These are the key concepts you need to understand to accurately answer the question.

Lorentz Transformation
Understanding the Lorentz Transformation is essential in the realm of relativistic physics, where objects move at speeds close to the speed of light. This transformation allows us to convert the coordinates of an event from one inertial frame to another.

When transitioning between frames, the Lorentz transformation helps calculate how measurements of space and time vary. It accounts for the effects of time dilation and length contraction. The transformations are:
  • For time: \( t' = \gamma (t - \frac{vx}{c^2}) \)
  • For position: \( x' = \gamma (x - vt) \)
Where \( \gamma \) is the Lorentz factor, \( v \) is the relative speed between the frames, \( t \) is time in the stationary frame, and \( x \) is the position.

In practical problems like our exercise, using the Lorentz transformation simplifies finding the velocities in different frames, ensuring consistent results across varying perspectives.
Conservation of Momentum
In physics, momentum conservation is a fundamental principle that states the total momentum of a closed system remains constant over time, if it is not influenced by external forces. In the context of our exercise, momentum conservation is crucial when dealing with particle decays.

When particle \( a \) decays into two identical particles \( b \), the system's momentum before and after the decay must remain unchanged. In the rest frame of particle \( a \), which initially has zero momentum, the sum of the momenta of the two particles \( b \) must also be zero.

This leads to the condition:
\[ m_b v'_b + m_b (-v'_b) = 0 \]
This condition emphasizes that both particles travel at equal speeds but opposite directions, ensuring no net change in momentum.
Conservation of Energy
Within any closed physical system, the energy conservation principle maintains that the total energy remains constant over time. This principle is vital in analyzing high-speed particle interactions in relativistic mechanics.

In the given exercise, during the decay of particle \( a \) into two particles \( b \), the initial energy of particle \( a \) is entirely converted into the energies of the two \( b \) particles. This can be expressed as:
  • Initial energy: \( E_a = m_a c^2 \)
  • Final energy: \( 2 \times \gamma_b m_b c^2 \)
Equating these gives: \[ m_a c^2 = 2 \gamma_b m_b c^2 \] Substituting the given mass relationship, \( m_a = 2.5 m_b \), lets us solve for \( \gamma_b \): \[ \gamma_b = \frac{1.25}{1} \] This equation ensures that we respect the energy conservation rule, allowing us to find missing variables like velocity in the decay process.
Velocity Addition Formula
Velocity addition in Special Relativity differs from classical physics, due to the involvement of the speed of light. The relativistic velocity addition formula is an essential tool when dealing with moving reference frames.

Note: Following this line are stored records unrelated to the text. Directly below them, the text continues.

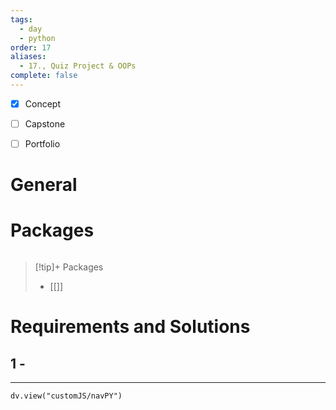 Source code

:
 ```yaml
---
tags:
  - day
  - python
order: 17
aliases:
  - 17., Quiz Project & OOPs
complete: false
---
```

- [x] Concept
- [ ] Capstone
- [ ] Portfolio


# General


# Packages
```python

```


> [!tip]+ Packages
> - [[]]


# Requirements and Solutions
## 1 -  

<hr />

```dataviewjs
dv.view("customJS/navPY")
```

In our scenario, to find particle \( b \)'s velocity in the original stationary frame \( S \), where particle \( a \) was initially traveling, we use the formula:
  • Velocity of particle \( b \) moving in direction of particle \( a \):\[ v_{b1} = \frac{v'_b + u}{1 + \frac{v'_b u}{c^2}} \]
  • Velocity of particle \( b \) moving opposite the direction of particle \( a \):\[ v_{b2} = \frac{-v'_b + u}{1 - \frac{v'_b u}{c^2}} \]
In this formula, \( v'_b \) is the velocity in the rest frame of particle \( a \), \( u \) is the velocity of the frame, and \( c \) is the speed of light.

By substituting known values, we ensure all velocities are calculated accurately, adhering to relativistic principles. The formula confirms that as velocities approach the speed of light, they never surpass it, honoring Einstein's principle of relativity.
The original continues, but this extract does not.